### Extracted records
((

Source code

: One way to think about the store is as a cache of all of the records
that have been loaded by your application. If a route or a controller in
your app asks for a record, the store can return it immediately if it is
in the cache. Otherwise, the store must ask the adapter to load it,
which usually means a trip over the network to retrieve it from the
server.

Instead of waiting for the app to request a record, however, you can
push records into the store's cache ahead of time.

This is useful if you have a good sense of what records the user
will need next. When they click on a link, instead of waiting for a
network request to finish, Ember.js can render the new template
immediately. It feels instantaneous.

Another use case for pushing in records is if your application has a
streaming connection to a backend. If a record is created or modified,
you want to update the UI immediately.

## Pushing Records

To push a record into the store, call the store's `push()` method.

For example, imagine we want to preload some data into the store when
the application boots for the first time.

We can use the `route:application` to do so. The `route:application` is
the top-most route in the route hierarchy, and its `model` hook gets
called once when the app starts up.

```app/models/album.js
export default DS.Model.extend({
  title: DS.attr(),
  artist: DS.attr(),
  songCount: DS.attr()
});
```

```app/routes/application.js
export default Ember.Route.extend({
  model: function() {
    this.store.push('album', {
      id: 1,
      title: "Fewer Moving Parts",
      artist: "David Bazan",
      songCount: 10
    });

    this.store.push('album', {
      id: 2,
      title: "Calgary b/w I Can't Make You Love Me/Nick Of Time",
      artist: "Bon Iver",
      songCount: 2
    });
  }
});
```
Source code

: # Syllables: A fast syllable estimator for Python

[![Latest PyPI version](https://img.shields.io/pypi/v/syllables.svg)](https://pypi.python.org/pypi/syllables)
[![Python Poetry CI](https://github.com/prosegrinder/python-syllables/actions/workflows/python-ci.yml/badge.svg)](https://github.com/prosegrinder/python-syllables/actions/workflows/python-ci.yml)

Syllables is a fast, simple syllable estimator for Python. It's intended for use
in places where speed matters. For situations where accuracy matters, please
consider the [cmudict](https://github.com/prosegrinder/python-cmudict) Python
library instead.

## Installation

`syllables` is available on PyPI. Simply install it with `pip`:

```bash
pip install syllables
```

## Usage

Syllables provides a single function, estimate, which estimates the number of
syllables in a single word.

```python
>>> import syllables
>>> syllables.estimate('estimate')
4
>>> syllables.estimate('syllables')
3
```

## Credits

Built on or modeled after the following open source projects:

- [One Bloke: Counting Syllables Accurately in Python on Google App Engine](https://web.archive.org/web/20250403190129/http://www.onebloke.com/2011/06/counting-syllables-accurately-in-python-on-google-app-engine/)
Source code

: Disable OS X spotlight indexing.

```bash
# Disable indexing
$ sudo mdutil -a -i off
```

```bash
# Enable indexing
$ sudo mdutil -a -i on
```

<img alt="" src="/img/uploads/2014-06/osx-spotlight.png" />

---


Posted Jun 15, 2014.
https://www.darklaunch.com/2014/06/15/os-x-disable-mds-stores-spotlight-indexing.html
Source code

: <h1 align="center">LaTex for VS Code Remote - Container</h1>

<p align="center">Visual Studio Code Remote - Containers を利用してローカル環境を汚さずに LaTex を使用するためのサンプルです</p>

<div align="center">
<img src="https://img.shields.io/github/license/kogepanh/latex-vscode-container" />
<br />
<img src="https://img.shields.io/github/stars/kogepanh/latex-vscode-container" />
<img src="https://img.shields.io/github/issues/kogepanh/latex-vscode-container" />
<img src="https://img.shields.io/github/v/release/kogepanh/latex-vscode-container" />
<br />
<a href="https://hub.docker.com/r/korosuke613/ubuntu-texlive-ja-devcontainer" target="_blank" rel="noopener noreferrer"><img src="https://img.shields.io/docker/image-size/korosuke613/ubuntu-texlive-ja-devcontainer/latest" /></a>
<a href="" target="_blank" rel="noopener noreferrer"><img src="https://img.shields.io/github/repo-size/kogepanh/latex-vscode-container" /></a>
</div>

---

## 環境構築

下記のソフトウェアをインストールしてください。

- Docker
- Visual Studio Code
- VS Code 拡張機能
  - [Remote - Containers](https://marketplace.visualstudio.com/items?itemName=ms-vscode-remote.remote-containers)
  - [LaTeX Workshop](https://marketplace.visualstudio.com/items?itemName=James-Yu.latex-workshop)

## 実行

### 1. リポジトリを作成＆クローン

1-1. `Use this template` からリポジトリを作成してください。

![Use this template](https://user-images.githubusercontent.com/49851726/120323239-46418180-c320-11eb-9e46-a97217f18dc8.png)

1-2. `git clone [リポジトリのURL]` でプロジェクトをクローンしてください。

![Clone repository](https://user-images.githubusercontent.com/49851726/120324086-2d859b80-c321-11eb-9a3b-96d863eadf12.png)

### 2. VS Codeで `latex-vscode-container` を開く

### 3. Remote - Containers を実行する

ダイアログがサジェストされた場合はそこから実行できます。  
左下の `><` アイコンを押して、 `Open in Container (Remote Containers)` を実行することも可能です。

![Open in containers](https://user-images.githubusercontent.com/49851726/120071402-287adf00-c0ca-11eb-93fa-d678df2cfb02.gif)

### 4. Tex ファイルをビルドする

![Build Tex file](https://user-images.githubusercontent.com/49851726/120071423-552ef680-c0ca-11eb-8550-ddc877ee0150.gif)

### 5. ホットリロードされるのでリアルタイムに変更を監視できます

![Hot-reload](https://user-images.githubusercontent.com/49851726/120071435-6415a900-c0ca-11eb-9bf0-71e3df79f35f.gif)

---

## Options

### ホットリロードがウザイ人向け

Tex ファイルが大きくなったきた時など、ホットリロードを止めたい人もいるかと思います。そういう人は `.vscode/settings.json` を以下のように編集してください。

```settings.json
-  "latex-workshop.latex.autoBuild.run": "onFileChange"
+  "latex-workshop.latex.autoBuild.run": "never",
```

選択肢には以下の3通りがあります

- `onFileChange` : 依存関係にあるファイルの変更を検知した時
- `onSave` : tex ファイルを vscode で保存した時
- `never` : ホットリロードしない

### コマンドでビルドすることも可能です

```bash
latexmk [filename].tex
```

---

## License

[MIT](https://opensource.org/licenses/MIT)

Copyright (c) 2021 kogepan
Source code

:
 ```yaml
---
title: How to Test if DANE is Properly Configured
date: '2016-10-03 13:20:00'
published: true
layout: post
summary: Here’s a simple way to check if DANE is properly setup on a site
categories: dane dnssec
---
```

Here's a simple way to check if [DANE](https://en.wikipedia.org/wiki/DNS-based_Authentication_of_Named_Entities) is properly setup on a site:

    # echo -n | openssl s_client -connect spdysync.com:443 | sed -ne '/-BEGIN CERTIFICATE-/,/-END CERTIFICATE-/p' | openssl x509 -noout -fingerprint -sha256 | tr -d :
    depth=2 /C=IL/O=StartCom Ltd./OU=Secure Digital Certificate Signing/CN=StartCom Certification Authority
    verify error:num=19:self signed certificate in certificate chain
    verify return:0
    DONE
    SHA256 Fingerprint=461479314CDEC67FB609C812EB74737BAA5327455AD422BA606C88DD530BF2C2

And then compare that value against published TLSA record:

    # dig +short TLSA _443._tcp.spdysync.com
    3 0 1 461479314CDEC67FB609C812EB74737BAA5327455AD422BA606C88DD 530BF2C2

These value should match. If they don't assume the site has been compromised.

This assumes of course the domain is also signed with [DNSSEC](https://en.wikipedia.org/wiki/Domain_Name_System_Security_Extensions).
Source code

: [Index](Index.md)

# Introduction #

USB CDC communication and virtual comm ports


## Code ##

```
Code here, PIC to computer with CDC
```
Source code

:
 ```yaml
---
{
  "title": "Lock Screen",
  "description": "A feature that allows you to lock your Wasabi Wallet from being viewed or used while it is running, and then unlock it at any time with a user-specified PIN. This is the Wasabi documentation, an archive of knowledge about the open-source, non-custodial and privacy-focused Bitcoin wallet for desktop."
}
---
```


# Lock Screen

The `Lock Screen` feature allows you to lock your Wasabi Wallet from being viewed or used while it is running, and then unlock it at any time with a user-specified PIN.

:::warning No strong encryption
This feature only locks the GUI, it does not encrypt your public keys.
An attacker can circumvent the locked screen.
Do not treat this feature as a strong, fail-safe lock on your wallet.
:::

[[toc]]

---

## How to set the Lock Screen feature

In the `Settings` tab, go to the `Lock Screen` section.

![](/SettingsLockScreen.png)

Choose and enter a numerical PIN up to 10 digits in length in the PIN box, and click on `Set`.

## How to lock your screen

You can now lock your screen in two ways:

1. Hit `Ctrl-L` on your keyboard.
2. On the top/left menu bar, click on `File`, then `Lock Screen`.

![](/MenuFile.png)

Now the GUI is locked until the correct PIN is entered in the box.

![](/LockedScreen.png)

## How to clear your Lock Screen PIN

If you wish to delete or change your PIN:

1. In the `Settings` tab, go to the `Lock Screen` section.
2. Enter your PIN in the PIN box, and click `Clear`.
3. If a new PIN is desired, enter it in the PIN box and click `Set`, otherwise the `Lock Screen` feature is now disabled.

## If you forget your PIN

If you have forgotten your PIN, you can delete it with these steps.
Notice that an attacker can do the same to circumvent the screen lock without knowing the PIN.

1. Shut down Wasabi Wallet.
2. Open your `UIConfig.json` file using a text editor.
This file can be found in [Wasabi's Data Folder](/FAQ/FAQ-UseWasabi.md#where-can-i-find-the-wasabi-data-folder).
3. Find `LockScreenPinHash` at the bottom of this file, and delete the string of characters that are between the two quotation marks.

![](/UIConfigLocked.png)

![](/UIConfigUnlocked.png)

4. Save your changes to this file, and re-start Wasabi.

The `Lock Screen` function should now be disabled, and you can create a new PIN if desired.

))

### Problem statement
Reproduce exactly, and only, the lines from the start of the entries through the one that contains "push records into".

### Completed task
Source code

: One way to think about the store is as a cache of all of the records
that have been loaded by your application. If a route or a controller in
your app asks for a record, the store can return it immediately if it is
in the cache. Otherwise, the store must ask the adapter to load it,
which usually means a trip over the network to retrieve it from the
server.

Instead of waiting for the app to request a record, however, you can
push records into the store's cache ahead of time.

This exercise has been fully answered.